==== Records shown ====

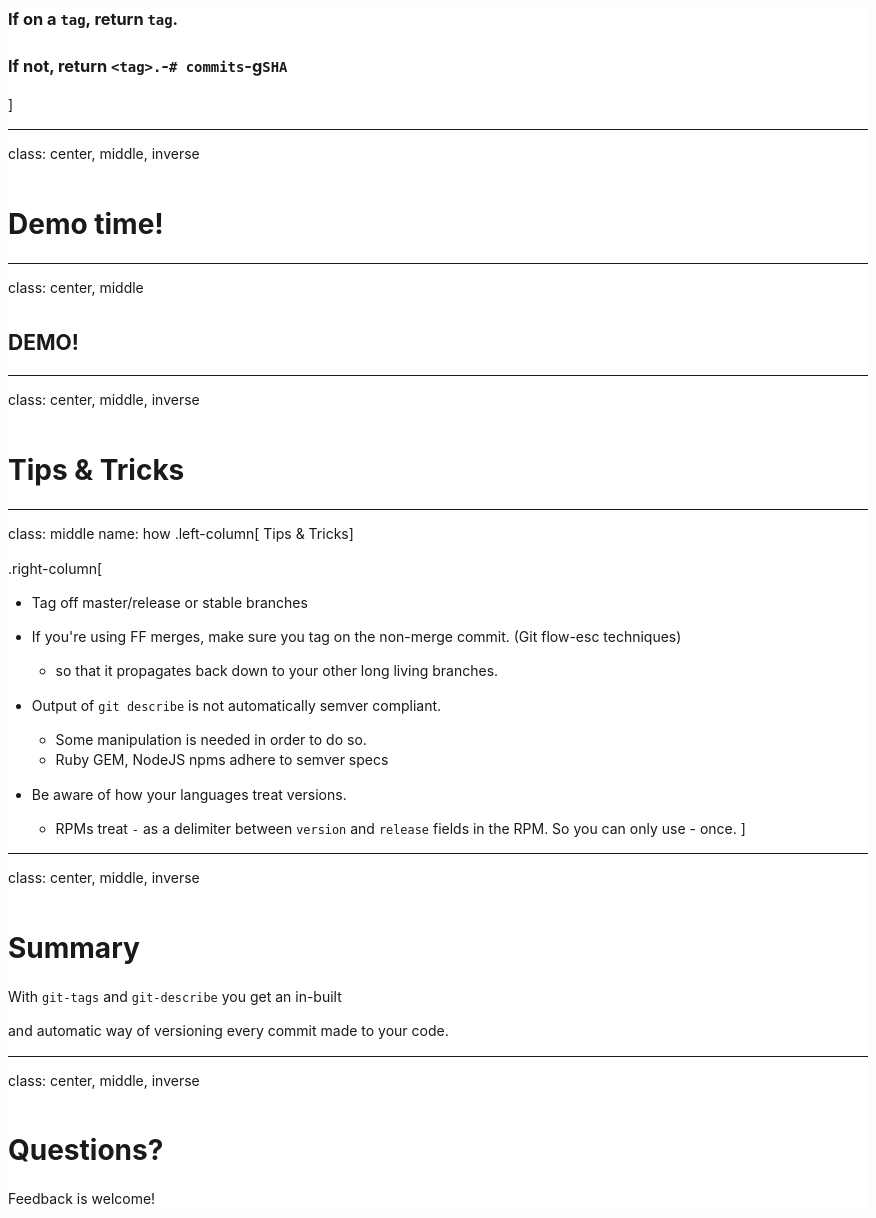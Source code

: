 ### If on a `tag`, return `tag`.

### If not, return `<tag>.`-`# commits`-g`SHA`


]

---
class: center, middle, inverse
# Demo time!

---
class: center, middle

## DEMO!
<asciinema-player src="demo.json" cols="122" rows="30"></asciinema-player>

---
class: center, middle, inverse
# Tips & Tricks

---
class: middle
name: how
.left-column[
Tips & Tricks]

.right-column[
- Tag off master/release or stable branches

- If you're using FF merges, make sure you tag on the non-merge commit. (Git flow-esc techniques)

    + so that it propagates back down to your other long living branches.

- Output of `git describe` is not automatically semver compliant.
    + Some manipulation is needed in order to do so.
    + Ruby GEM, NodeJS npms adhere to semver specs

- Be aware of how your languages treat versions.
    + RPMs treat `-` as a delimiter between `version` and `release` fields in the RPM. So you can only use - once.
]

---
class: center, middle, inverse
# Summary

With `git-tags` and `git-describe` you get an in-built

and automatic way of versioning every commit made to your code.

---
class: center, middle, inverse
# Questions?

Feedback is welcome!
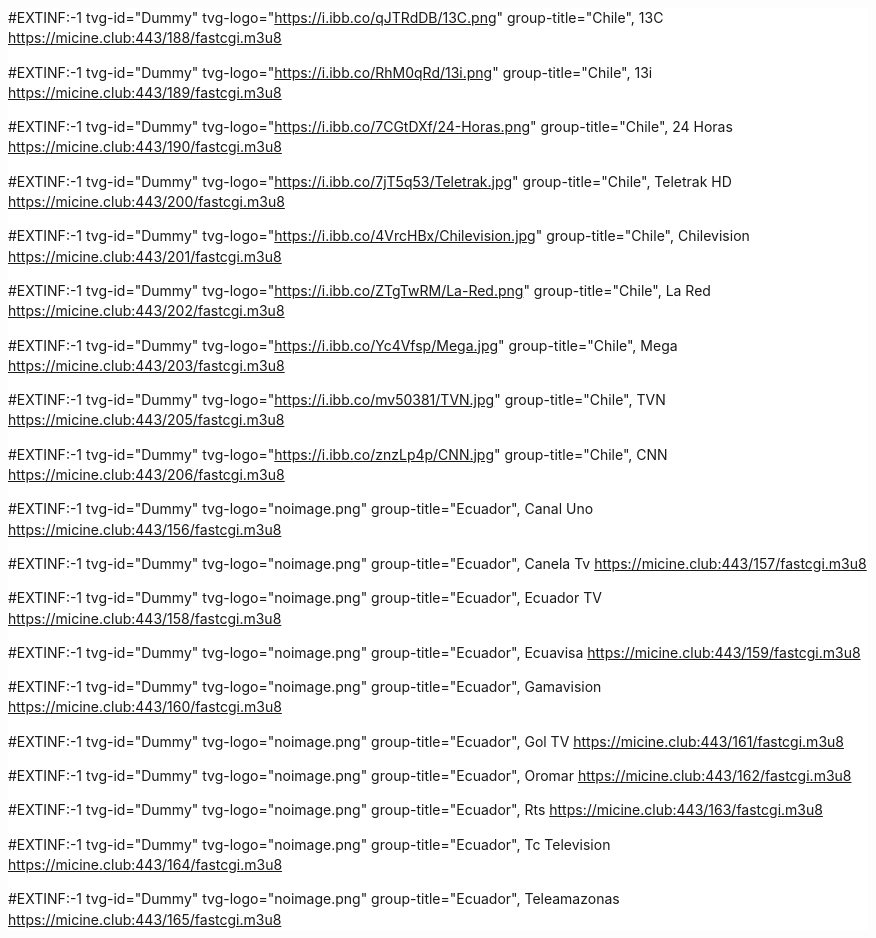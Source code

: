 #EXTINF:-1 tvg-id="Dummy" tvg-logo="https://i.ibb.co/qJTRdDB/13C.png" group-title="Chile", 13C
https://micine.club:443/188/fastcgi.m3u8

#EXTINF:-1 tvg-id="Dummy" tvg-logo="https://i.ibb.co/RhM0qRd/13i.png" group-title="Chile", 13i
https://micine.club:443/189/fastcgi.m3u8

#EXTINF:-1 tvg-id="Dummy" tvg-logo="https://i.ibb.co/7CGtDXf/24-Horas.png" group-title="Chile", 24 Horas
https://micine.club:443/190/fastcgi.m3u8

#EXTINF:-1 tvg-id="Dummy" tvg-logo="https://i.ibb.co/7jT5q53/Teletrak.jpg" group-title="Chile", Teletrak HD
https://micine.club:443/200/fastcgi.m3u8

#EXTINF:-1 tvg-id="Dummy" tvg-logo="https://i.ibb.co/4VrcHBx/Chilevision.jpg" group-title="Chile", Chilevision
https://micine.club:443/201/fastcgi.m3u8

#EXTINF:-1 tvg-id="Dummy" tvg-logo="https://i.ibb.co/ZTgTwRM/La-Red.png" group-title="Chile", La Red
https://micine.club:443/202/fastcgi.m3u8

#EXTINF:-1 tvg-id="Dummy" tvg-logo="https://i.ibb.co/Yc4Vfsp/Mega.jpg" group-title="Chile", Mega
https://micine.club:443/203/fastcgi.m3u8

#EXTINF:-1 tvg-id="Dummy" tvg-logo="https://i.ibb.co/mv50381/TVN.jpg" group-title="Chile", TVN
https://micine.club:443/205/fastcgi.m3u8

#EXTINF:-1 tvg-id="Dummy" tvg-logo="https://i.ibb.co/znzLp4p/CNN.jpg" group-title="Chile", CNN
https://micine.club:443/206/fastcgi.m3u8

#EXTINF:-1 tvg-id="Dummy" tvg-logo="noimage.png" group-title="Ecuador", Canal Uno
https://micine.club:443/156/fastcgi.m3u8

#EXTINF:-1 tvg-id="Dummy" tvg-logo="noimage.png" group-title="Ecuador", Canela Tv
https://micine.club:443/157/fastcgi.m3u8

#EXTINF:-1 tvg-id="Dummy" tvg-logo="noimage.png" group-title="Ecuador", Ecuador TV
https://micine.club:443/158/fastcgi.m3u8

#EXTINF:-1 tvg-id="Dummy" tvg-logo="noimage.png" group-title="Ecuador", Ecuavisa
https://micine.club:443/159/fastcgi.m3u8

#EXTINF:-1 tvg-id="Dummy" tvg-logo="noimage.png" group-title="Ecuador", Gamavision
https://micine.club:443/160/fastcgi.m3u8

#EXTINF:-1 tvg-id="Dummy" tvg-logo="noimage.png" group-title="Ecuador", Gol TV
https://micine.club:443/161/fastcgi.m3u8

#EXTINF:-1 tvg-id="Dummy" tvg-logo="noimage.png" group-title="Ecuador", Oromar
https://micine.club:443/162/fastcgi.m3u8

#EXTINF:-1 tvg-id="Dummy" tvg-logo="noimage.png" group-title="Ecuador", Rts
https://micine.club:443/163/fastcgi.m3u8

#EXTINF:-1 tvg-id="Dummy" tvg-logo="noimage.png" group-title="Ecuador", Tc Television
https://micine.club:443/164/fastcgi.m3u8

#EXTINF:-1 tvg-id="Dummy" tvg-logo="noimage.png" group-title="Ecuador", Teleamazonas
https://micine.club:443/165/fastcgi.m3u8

====

List all lines from the entries that include the word "branches".

Answer space:
- Tag off master/release or stable branches
    + so that it propagates back down to your other long living branches.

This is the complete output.